AMD's mid-range HD 7770 GPU debuted last week to mixed reviews, with the £125 asking price bringing meatier cards very much into play. However, partners have been busy cooking up their own designs, knowing full well that the older-generation GPUs, representing a rather large thorn in HD 7770's side, are soon to be made end of life.

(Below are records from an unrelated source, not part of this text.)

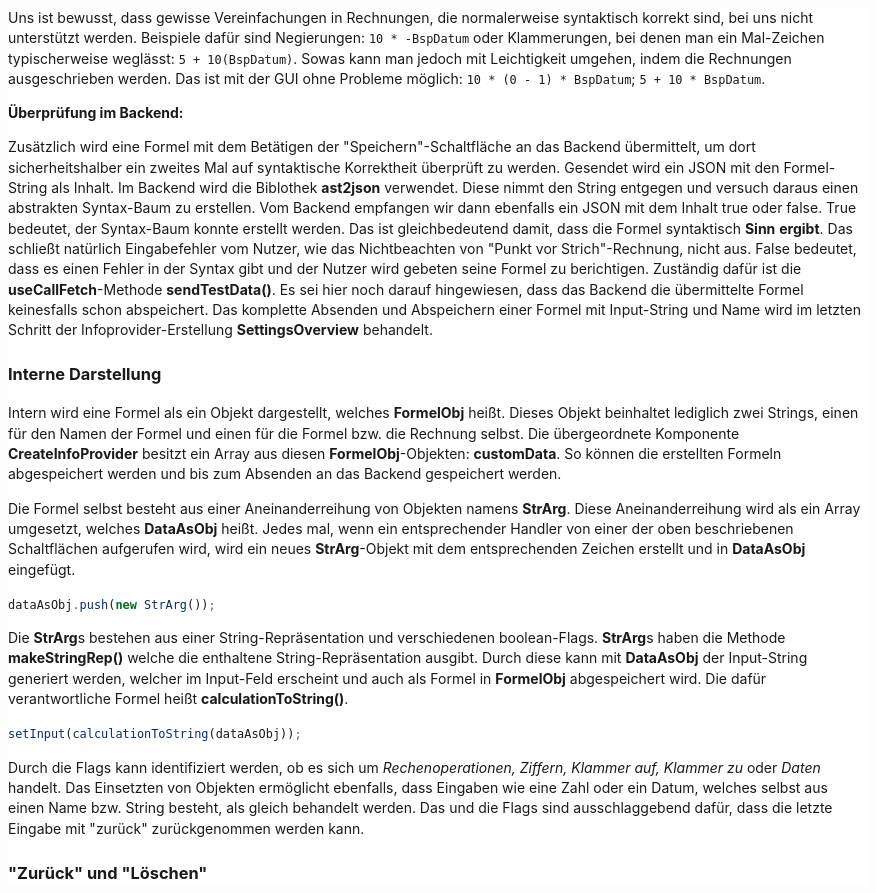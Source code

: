 Uns ist bewusst, dass gewisse Vereinfachungen in Rechnungen, die normalerweise syntaktisch korrekt sind, bei uns nicht unterstützt werden. Beispiele dafür sind Negierungen: ```10 * -BspDatum``` oder Klammerungen, bei denen man ein Mal-Zeichen typischerweise weglässt: ```5 + 10(BspDatum)```. Sowas kann man jedoch mit Leichtigkeit umgehen, indem die Rechnungen ausgeschrieben werden. Das ist mit der GUI ohne Probleme möglich: ```10 * (0 - 1) * BspDatum```; ```5 + 10 * BspDatum```.

**Überprüfung im Backend:**

Zusätzlich wird eine Formel mit dem Betätigen der "Speichern"-Schaltfläche an das Backend übermittelt, um dort sicherheitshalber ein zweites Mal auf syntaktische Korrektheit überprüft zu werden. Gesendet wird ein JSON mit den Formel-String als Inhalt. Im Backend wird die Biblothek **ast2json** verwendet. Diese nimmt den String entgegen und versuch daraus einen abstrakten Syntax-Baum zu erstellen. Vom Backend empfangen wir dann ebenfalls ein JSON mit dem Inhalt true oder false. True bedeutet, der Syntax-Baum konnte erstellt werden. Das ist gleichbedeutend damit, dass die Formel syntaktisch **Sinn** **ergibt**. Das schließt natürlich Eingabefehler vom Nutzer, wie das Nichtbeachten von "Punkt vor Strich"-Rechnung, nicht aus. False bedeutet, dass es einen Fehler in der Syntax gibt und der Nutzer wird gebeten seine Formel zu berichtigen. Zuständig dafür ist die **useCallFetch**-Methode **sendTestData()**.
Es sei hier noch darauf hingewiesen, dass das Backend die übermittelte Formel keinesfalls schon abspeichert. Das komplette Absenden und Abspeichern einer Formel mit Input-String und Name wird im letzten Schritt der Infoprovider-Erstellung **SettingsOverview** behandelt.

### **Interne Darstellung**
Intern wird eine Formel als ein Objekt dargestellt, welches **FormelObj** heißt. Dieses Objekt beinhaltet lediglich zwei Strings, einen für den Namen der Formel und einen für die Formel bzw. die Rechnung selbst. Die übergeordnete Komponente **CreateInfoProvider** besitzt ein Array aus diesen **FormelObj**-Objekten: **customData**. So können die erstellten Formeln abgespeichert werden und bis zum Absenden an das Backend gespeichert werden.

Die Formel selbst besteht aus einer Aneinanderreihung von Objekten namens **StrArg**. Diese Aneinanderreihung wird als ein Array umgesetzt, welches **DataAsObj** heißt. Jedes mal, wenn ein entsprechender Handler von einer der oben beschriebenen Schaltflächen aufgerufen wird, wird ein neues **StrArg**-Objekt mit dem entsprechenden Zeichen erstellt und in **DataAsObj** eingefügt.
```javascript
dataAsObj.push(new StrArg());
```
Die **StrArg**s bestehen aus einer String-Repräsentation und verschiedenen boolean-Flags. **StrArg**s haben die Methode **makeStringRep()** welche die enthaltene String-Repräsentation ausgibt. Durch diese kann mit **DataAsObj** der Input-String generiert werden, welcher im Input-Feld erscheint und auch als Formel in **FormelObj** abgespeichert wird. Die dafür verantwortliche Formel heißt **calculationToString()**.
```javascript
setInput(calculationToString(dataAsObj));
```
Durch die Flags kann identifiziert werden, ob es sich um *Rechenoperationen, Ziffern, Klammer auf, Klammer zu* oder *Daten* handelt. Das Einsetzten von Objekten ermöglicht ebenfalls, dass Eingaben wie eine Zahl oder ein Datum, welches selbst aus einen Name bzw. String besteht, als gleich behandelt werden.
Das und die Flags sind ausschlaggebend dafür, dass die letzte Eingabe mit "zurück" zurückgenommen werden kann.

### **"Zurück" und "Löschen"**
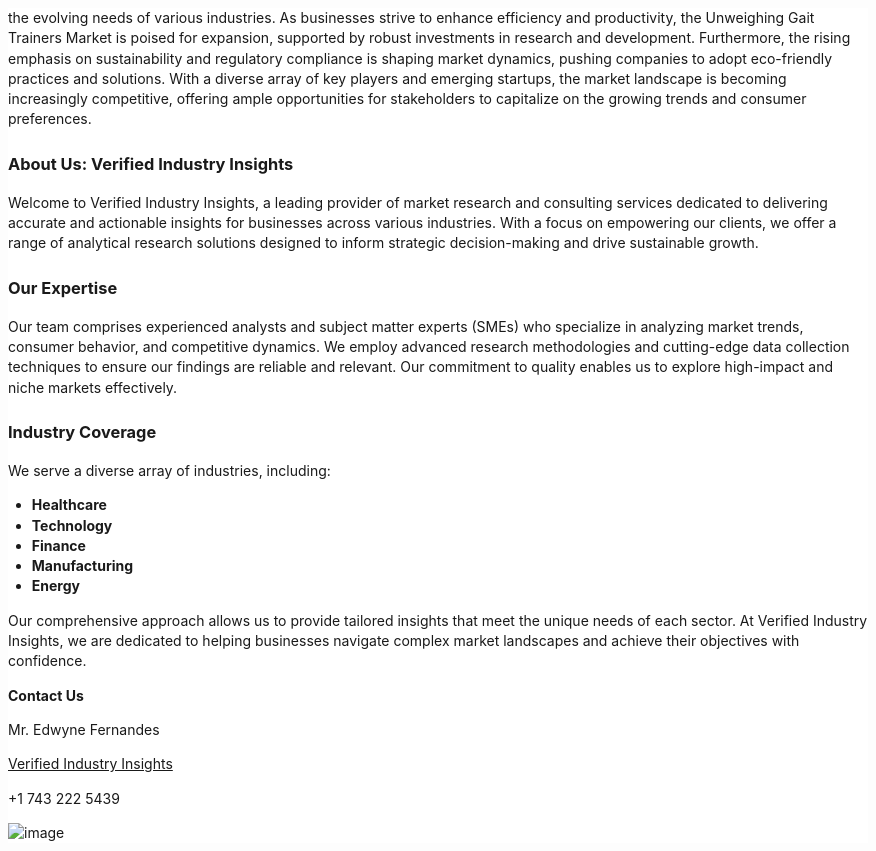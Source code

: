 the evolving needs of various industries. As businesses strive to enhance efficiency and productivity, the Unweighing Gait Trainers Market is poised for expansion, supported by robust investments in research and development. Furthermore, the rising emphasis on sustainability and regulatory compliance is shaping market dynamics, pushing companies to adopt eco-friendly practices and solutions. With a diverse array of key players and emerging startups, the market landscape is becoming increasingly competitive, offering ample opportunities for stakeholders to capitalize on the growing trends and consumer preferences.</p><h3>About Us: Verified Industry Insights</h3><p>Welcome to Verified Industry Insights, a leading provider of market research and consulting services dedicated to delivering accurate and actionable insights for businesses across various industries. With a focus on empowering our clients, we offer a range of analytical research solutions designed to inform strategic decision-making and drive sustainable growth.</p><h3>Our Expertise</h3><p>Our team comprises experienced analysts and subject matter experts (SMEs) who specialize in analyzing market trends, consumer behavior, and competitive dynamics. We employ advanced research methodologies and cutting-edge data collection techniques to ensure our findings are reliable and relevant. Our commitment to quality enables us to explore high-impact and niche markets effectively.</p><h3>Industry Coverage</h3><p>We serve a diverse array of industries, including:</p><ul><li><strong>Healthcare</strong></li><li><strong>Technology</strong></li><li><strong>Finance</strong></li><li><strong>Manufacturing</strong></li><li><strong>Energy</strong></li></ul><p>Our comprehensive approach allows us to provide tailored insights that meet the unique needs of each sector. At Verified Industry Insights, we are dedicated to helping businesses navigate complex market landscapes and achieve their objectives with confidence.</p><p><strong>Contact Us</strong></p><p>Mr. Edwyne Fernandes</p><p><a href="https://www.verifiedindustryinsights.com/">Verified Industry Insights</a></p><p>+1 743 222 5439</p>
![image](https://github.com/user-attachments/assets/cdffdd2c-e543-498e-86a0-846a9c8e9836)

Radeon HD 7770 contender number three, step forward. We've seen PowerColor and Sapphire have a go, but now it's the turn of industry stalwart MSI to show others how it's done. The firm has two non-reference HD 7770 cards in its line-up that both look the same. The R7770-2PMD1GD5 model clocks in at a standard 1,000MHz core and 4,500MHz memory, while the version in for review today, R7770-2PMD1GD5/OC, simply jacks up the core speed by 20MHz, to 1,020MHz.

 

First indications are that MSI has gone to town on the reference card and launched something altogether different, supplanting the single-fan cooler with a dual-fan version that's reckoned to drop under-load temperatures by a healthy margin.

The full-length, dual-slot cooler hangs just over the edge of the 8.25in PCB. Two 80mm fans, suspended over the cooler, push the heat out to the sides and rear of the I/O section, and placing one's hand in close proximity to the card when gaming indicates that more heat escapes into the chassis than out.

Take off the cooler and its workings become clear. The GPU-touching 'pipe helps convey the heat through to the far side of the cooler. There's little need to use copious amounts of copper for a GPU that's reckoned to pull 80W or so under typical gaming load.

Zoom into the PCB and it mirrors that of AMD's, right down to the front-end location of the six-pin PCIe power connector. MSI's Radeon HD 7770, then, is a reference card with a different cooler on top. There's actually little reason why an add-in board partner would go to the lengths of designing a wholly custom PCB for a mainstream GPU; such activities are left for special-edition models of genuinely high-end cards such as the Radeon HD 7950 or HD 7970.

We know the core runs 20MHz faster than the standard 1GHz for this OC model, but the memory's credentials remain untouched, operating at an effective 4,500MHz. It appears as if AMD bought a job-lot of Hynix GDDR5 memory, for we see it on each and every Radeon HD 7000-series card thus far.

Toeing the reference line also means the rear outputs are to AMD's specification, that is, dual-link DVI, HDMI and two mini-DisplayPorts.

Bundle-wise, of note, MSI throws in a mini-DisplayPort-to-DisplayPort adapter. AMD makes concerted noise about the excellence of its multi-display Eyefinity Technology, though, as it stands, you'd need a DisplayPort-equipped monitor to take advantage of three screens.

Pre-benchmark summary

MSI's been very conservative in the frequencies for its £130 Radeon HD 7770 OC, raising the core by just 20MHz and leaving memory untouched, resulting in 1,020MHz/4,500MHz speeds. Sapphire, for example, goes much farther by clocking its equivalent part at 1,150MHz core and 5,000MHz memory, while others go higher still.